The zoning code amendments would make both casitas and duplex additions “permissive uses” and not “conditional uses” as they are now and have always been historically. A “conditional use” requires an application process with the city Planning Department, notice to surrounding property owners and affected neighborhood associations and provides for appeal rights. A “permissive use” would give the Planning Department exclusive authority to issue permits for construction without notices and hearings and with no appeal process.
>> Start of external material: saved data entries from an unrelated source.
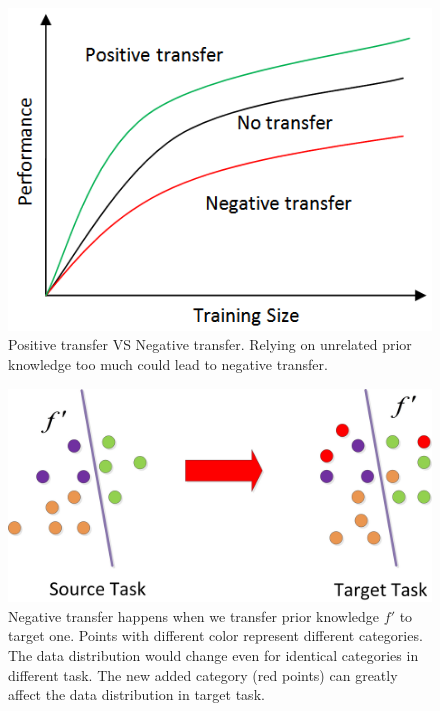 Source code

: \begin{figure}
\centering
\includegraphics[scale=.5]{fig/negative.png}
\caption{Positive transfer VS Negative transfer. Relying on unrelated prior knowledge too much could lead to negative transfer.}\label{fig:neg}
\end{figure}
\begin{figure}
\centering
\includegraphics[scale=.4]{fig/domain.jpg}
\caption{Negative transfer happens when we transfer prior knowledge $f'$ to target one. Points with different color represent different categories. The data distribution would change even for identical categories in different task. The new added category (red points) can greatly affect the data distribution in target task. }\label{fig:distribution}
\end{figure}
Objecting property owners and neighborhood associations to the permissive casita and duplex uses would be relegated to filing lawsuits to enforce covenants and restrictions.
Reclassification zoning of all single-family lots to allow residential duplex development and casita development will encourage large private investors and real estate developers, including out-of-state corporate entities, to buy up distressed properties to lease and convert whole blocks into rental duplexes with substandard rental casitas. This will dramatically degrade the character of neighborhoods and the city as a whole.
To put the argument in perspective, an individual investor will be able to purchase single-family homes to rent, add a 750-square-foot two-family home addition and build a separate 750-square-foot free-standing casita. The result is a one-home rental being converted into three separate rental units. Such development will increase an area’s property values and property taxes. It will also decrease the availability of affordable homes and raise rental prices even higher. It will increase gentrification in the more historical areas of the city as generational residents will be squeezed out by the developers and increases in property taxes.
The Keller Administration has never discussed the actual cost of construction of 750 square foot casitas and duplex remodeling. They simply presume property owners will be able to afford to do it themselves which is not likely given the high cost of construction and materials. Home builders serving the Albuquerque area estimate the cost to build residents in Albuquerque is between $175 to $275 per square foot. It’s a cost that equally applies to casitas and duplex development. To build and construct a 750 foot casita or duplex at the $175 foot construction cost would be $131,425 (750 sq ft X 175 = $131,421) and to build both $262,848. These are just actual construction costs. The addition of plumbing, sewer, electrical and gas hook ups and permits will likely add an additional $30,000 to $50,000 to the final construction costs.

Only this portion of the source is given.